*Problem description:*
Look through the material that follows and show every line with the string "essential".
Data provided: Begin
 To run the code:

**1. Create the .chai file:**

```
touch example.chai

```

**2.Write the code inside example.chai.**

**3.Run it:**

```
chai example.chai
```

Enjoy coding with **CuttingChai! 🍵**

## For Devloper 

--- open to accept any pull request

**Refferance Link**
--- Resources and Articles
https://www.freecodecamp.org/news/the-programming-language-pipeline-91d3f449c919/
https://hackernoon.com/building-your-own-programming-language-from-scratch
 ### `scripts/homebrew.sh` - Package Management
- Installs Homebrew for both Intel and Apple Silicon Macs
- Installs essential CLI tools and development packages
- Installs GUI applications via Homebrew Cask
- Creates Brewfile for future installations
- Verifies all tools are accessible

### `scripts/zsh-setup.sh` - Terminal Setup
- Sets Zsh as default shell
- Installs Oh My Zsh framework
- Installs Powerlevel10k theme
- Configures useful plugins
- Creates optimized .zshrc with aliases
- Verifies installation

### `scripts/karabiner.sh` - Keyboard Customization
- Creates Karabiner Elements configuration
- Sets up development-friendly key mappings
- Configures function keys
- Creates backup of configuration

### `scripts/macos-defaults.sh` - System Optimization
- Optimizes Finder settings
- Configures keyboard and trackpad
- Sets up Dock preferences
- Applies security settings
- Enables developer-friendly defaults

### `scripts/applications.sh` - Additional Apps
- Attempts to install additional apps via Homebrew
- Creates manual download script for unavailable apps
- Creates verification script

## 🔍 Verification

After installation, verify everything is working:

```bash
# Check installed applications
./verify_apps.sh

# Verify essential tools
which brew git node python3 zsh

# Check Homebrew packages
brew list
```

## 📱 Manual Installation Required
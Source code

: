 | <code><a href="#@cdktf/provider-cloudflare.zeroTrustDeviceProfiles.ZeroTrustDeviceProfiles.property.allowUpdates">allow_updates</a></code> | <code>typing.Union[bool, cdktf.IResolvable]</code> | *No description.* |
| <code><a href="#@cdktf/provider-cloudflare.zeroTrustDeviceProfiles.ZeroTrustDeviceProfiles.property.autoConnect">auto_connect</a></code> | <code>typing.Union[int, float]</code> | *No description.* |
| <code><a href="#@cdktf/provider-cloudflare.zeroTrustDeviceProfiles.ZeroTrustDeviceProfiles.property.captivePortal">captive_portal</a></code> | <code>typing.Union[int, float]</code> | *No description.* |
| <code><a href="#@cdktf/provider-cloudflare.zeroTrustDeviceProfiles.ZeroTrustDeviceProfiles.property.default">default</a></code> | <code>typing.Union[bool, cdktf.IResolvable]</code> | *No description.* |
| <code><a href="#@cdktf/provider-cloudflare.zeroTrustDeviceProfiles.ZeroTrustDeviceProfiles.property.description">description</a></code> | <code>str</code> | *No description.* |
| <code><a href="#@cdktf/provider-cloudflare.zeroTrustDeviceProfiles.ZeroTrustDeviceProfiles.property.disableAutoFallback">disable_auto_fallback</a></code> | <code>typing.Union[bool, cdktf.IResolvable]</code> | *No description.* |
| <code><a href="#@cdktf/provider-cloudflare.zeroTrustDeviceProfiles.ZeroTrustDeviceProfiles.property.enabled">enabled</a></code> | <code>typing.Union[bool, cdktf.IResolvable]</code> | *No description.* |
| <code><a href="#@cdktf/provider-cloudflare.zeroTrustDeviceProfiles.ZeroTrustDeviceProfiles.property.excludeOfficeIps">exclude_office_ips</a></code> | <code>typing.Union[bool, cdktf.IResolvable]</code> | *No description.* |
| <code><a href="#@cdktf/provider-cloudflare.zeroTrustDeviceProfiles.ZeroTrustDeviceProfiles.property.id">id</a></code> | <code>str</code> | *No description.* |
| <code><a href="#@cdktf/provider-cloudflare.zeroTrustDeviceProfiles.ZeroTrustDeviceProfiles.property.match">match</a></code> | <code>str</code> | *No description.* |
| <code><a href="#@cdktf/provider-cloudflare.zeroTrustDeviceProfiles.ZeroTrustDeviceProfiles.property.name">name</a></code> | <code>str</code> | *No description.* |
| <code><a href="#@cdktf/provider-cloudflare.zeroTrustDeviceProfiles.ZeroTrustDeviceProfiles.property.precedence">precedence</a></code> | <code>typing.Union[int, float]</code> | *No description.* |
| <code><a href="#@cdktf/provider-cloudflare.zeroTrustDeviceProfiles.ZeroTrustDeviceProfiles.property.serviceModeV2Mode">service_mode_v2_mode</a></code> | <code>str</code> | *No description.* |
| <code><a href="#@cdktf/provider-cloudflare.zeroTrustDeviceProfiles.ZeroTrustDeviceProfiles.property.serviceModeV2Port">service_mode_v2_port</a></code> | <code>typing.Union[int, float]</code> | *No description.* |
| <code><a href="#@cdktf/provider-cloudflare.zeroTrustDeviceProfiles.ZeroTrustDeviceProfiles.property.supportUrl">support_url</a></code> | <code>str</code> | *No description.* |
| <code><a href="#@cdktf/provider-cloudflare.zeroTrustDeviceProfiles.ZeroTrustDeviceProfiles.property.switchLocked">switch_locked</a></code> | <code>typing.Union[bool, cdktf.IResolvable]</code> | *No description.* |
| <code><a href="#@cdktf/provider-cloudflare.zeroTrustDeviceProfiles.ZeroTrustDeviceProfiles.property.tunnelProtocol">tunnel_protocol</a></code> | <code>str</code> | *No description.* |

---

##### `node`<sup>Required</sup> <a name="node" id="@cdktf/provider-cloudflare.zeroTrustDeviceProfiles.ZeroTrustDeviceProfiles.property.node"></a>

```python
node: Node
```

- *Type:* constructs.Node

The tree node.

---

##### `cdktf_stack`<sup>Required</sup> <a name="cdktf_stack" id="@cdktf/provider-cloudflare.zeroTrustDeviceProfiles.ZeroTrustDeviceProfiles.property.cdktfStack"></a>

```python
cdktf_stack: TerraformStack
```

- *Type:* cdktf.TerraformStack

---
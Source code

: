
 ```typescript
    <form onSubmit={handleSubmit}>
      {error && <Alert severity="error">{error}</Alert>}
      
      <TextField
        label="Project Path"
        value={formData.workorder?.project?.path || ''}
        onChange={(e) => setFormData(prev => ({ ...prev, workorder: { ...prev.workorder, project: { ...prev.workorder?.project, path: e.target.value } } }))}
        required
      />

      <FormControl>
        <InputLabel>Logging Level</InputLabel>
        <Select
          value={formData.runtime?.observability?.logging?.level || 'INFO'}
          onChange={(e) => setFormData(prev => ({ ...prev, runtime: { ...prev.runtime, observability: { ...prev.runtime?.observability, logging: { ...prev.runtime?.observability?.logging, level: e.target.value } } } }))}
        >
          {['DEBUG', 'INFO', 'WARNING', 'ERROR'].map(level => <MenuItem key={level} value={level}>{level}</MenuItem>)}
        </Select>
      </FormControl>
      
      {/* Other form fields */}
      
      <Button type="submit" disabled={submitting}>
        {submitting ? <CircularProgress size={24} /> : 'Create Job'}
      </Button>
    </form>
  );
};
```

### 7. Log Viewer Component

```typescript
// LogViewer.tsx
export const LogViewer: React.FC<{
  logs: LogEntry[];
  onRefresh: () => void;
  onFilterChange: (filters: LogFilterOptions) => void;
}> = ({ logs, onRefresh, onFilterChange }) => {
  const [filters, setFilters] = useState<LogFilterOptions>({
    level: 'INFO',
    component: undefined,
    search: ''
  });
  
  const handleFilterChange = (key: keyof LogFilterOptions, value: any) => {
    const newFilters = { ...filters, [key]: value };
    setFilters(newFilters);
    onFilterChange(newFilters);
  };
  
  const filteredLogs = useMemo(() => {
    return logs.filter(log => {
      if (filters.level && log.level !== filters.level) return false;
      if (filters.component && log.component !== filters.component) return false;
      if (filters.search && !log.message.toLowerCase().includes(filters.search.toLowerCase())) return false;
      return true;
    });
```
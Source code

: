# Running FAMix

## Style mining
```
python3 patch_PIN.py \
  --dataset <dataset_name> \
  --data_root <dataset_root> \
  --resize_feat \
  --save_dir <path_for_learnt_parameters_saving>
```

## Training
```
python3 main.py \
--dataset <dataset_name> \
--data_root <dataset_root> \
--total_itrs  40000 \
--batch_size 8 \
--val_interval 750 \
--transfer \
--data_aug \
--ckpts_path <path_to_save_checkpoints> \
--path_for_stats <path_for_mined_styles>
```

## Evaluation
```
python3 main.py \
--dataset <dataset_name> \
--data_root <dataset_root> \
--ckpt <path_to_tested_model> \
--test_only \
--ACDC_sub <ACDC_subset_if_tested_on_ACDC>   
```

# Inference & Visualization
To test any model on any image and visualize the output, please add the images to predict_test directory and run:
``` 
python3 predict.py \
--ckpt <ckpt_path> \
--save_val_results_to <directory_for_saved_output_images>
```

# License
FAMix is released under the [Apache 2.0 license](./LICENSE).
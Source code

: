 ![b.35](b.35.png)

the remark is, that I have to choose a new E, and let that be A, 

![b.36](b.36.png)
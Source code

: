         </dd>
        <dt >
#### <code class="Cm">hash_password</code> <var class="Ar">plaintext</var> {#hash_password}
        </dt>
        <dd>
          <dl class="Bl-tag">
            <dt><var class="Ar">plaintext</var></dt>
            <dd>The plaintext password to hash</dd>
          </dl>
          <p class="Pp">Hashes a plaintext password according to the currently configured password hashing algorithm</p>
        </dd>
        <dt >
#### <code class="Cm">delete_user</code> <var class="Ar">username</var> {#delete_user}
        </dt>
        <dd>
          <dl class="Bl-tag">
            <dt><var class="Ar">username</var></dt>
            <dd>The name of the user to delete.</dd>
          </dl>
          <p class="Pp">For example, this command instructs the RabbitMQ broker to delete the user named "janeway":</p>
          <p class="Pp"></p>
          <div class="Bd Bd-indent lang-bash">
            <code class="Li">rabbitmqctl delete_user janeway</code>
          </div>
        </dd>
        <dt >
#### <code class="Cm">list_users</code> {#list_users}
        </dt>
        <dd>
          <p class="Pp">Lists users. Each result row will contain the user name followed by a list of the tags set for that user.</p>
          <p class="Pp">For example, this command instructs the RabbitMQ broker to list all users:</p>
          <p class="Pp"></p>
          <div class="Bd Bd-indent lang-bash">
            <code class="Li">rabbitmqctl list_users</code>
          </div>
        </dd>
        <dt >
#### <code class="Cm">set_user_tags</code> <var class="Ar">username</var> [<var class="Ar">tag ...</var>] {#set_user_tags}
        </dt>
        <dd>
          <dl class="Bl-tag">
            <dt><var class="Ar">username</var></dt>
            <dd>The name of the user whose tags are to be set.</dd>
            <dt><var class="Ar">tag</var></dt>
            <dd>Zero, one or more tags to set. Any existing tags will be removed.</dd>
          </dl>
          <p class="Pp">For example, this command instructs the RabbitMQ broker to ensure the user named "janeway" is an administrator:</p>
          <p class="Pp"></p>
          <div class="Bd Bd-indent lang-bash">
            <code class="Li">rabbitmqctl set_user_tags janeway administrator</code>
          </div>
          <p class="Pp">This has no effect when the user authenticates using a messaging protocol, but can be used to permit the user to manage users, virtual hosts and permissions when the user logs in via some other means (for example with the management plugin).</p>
Data provided: End
*Written answer:*
- Installs essential CLI tools and development packages
# Verify essential tools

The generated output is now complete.